The earliest set of prayer beads known in Britain, made from the delicate bones of salmon vertebrae and recently found around the neck of a man buried more than 1,100 years ago at Lindisfarne, an island off the north-east coast, will go on display for the first time in the new museum opening on the Holy Island.
English Heritage’s north collections curator Sue Harrison says: "Lindisfarne was, and has, remained a site of huge international significance, not only in its influences on the practices of Christianity in England, but also as the site of the first significant attack by Viking pirates in western Europe. The wealth of artefacts we have now been able to put on display in the museum is truly astounding."
The spectacular 12th-century ruins on the island, still accessible only by causeway at low tide, date from a much later phase of the monastery founded around 634 AD. The church was rebuilt several times after most of the monks fled Viking raids which began in 793 AD, taking with them their greatest treasures including the miracle working body of Saint Cuthbert, now the heart of Durham Cathedral, and the world famous Lindisfarne gospels, now in the British Library.
News of the raids on one of the most famous and wealthy sites in Britain spread across Christendom. Alcuin, a Northumberland scholar working on the Continent wrote: “The church of St Cuthbert is spattered with the blood of the priests of God, stripped of all its furnishing, exposed to the plundering of pagans”.
However Lindisfarne was never completely abandoned, and recent annual excavations involving archaeologists from Durham University and members of the public, crowdfunded through DigVentures, are peeling back its history between the waves of Viking raids and the great Norman priory. Finds—which will be on display in the new English Heritage museum—include grave marker stones inscribed in both Latin and runic script, a spear head, and a little Anglo Saxon glass gaming piece.
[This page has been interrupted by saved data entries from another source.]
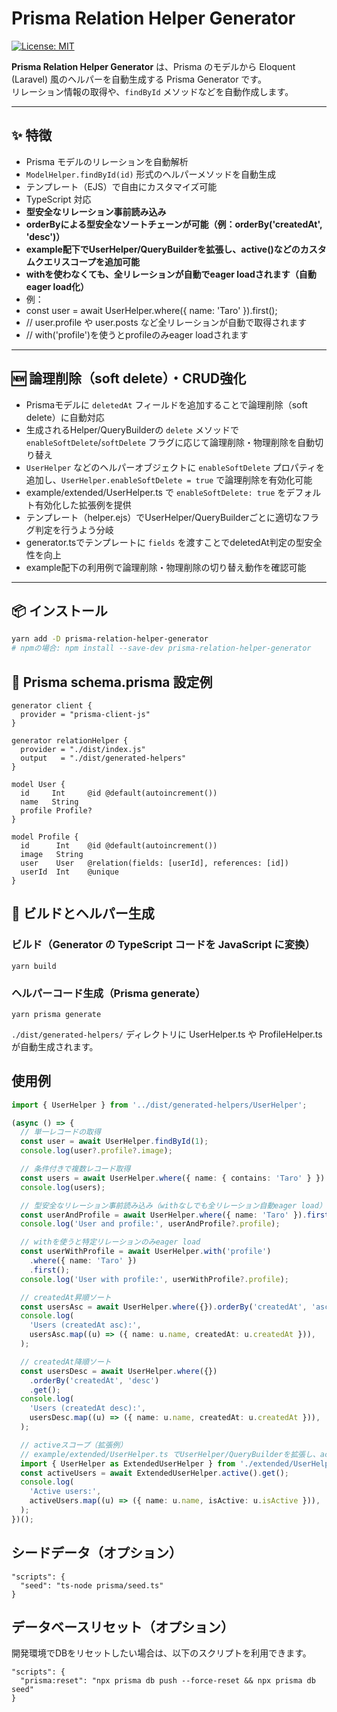 # Prisma Relation Helper Generator

[![License: MIT](https://img.shields.io/badge/License-MIT-yellow.svg)](https://opensource.org/licenses/MIT)

**Prisma Relation Helper Generator** は、Prisma のモデルから Eloquent (Laravel) 風のヘルパーを自動生成する Prisma Generator です。  
リレーション情報の取得や、`findById` メソッドなどを自動作成します。

---

## ✨ 特徴

- Prisma モデルのリレーションを自動解析
- `ModelHelper.findById(id)` 形式のヘルパーメソッドを自動生成
- テンプレート（EJS）で自由にカスタマイズ可能
- TypeScript 対応
- **型安全なリレーション事前読み込み**
- **orderByによる型安全なソートチェーンが可能（例：orderBy('createdAt', 'desc')）**
- **example配下でUserHelper/QueryBuilderを拡張し、active()などのカスタムクエリスコープを追加可能**
- **withを使わなくても、全リレーションが自動でeager loadされます（自動eager load化）**
- 例：
- const user = await UserHelper.where({ name: 'Taro' }).first();
- // user.profile や user.posts など全リレーションが自動で取得されます
- // with('profile')を使うとprofileのみeager loadされます

---

## 🆕 論理削除（soft delete）・CRUD強化

- Prismaモデルに `deletedAt` フィールドを追加することで論理削除（soft delete）に自動対応
- 生成されるHelper/QueryBuilderの `delete` メソッドで `enableSoftDelete`/`softDelete` フラグに応じて論理削除・物理削除を自動切り替え
- `UserHelper` などのヘルパーオブジェクトに `enableSoftDelete` プロパティを追加し、`UserHelper.enableSoftDelete = true` で論理削除を有効化可能
- example/extended/UserHelper.ts で `enableSoftDelete: true` をデフォルト有効化した拡張例を提供
- テンプレート（helper.ejs）でUserHelper/QueryBuilderごとに適切なフラグ判定を行うよう分岐
- generator.tsでテンプレートに `fields` を渡すことでdeletedAt判定の型安全性を向上
- example配下の利用例で論理削除・物理削除の切り替え動作を確認可能

---

## 📦 インストール

```bash
yarn add -D prisma-relation-helper-generator
# npmの場合: npm install --save-dev prisma-relation-helper-generator
```

## 📝 Prisma schema.prisma 設定例

```
generator client {
  provider = "prisma-client-js"
}

generator relationHelper {
  provider = "./dist/index.js"
  output   = "./dist/generated-helpers"
}

model User {
  id     Int     @id @default(autoincrement())
  name   String
  profile Profile?
}

model Profile {
  id      Int    @id @default(autoincrement())
  image   String
  user    User   @relation(fields: [userId], references: [id])
  userId  Int    @unique
}
```

## 🔧 ビルドとヘルパー生成

### ビルド（Generator の TypeScript コードを JavaScript に変換）

```
yarn build
```

### ヘルパーコード生成（Prisma generate）

```
yarn prisma generate
```

`./dist/generated-helpers/` ディレクトリに UserHelper.ts や ProfileHelper.ts が自動生成されます。

## 使用例

```ts
import { UserHelper } from '../dist/generated-helpers/UserHelper';

(async () => {
  // 単一レコードの取得
  const user = await UserHelper.findById(1);
  console.log(user?.profile?.image);

  // 条件付きで複数レコード取得
  const users = await UserHelper.where({ name: { contains: 'Taro' } }).get();
  console.log(users);

  // 型安全なリレーション事前読み込み（withなしでも全リレーション自動eager load）
  const userAndProfile = await UserHelper.where({ name: 'Taro' }).first();
  console.log('User and profile:', userAndProfile?.profile);

  // withを使うと特定リレーションのみeager load
  const userWithProfile = await UserHelper.with('profile')
    .where({ name: 'Taro' })
    .first();
  console.log('User with profile:', userWithProfile?.profile);

  // createdAt昇順ソート
  const usersAsc = await UserHelper.where({}).orderBy('createdAt', 'asc').get();
  console.log(
    'Users (createdAt asc):',
    usersAsc.map((u) => ({ name: u.name, createdAt: u.createdAt })),
  );

  // createdAt降順ソート
  const usersDesc = await UserHelper.where({})
    .orderBy('createdAt', 'desc')
    .get();
  console.log(
    'Users (createdAt desc):',
    usersDesc.map((u) => ({ name: u.name, createdAt: u.createdAt })),
  );

  // activeスコープ（拡張例）
  // example/extended/UserHelper.ts でUserHelper/QueryBuilderを拡張し、active()を追加
  import { UserHelper as ExtendedUserHelper } from './extended/UserHelper';
  const activeUsers = await ExtendedUserHelper.active().get();
  console.log(
    'Active users:',
    activeUsers.map((u) => ({ name: u.name, isActive: u.isActive })),
  );
})();
```

## シードデータ（オプション）

```
"scripts": {
  "seed": "ts-node prisma/seed.ts"
}
```

## データベースリセット（オプション）

開発環境でDBをリセットしたい場合は、以下のスクリプトを利用できます。

```
"scripts": {
  "prisma:reset": "npx prisma db push --force-reset && npx prisma db seed"
}
```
The displays will also show finds from earlier excavations including fragments of rare 17th-century knitted textiles, and the “Viking stone”, a spectacular carving of a scrum of armed men which may represent either the Viking raiders or the Anglo-Saxon defenders.
English Heritage will also unveil a new monument within the ruins, at the spot traditionally believed to be the site of Cuthbert’s original grave. The sculptor Russ Coleman has used a large basalt boulder found locally, inset with Frosterley marble referencing the saint’s grave slab at Durham. The boulder rests on another piece of local Swaledale stone, studded with fossils of sea creature.
The salmon bone prayer beads also emphasise the close links between the people of Holy Island and the sea. They date from the eighth or early ninth centuries, considerably older than the set made of cod bones found at the nearby medieval chapel at Chevington, also in Northumberland.
The site and museum open on Saturday February 18, but opening hours vary with tide times and should be checked before visiting.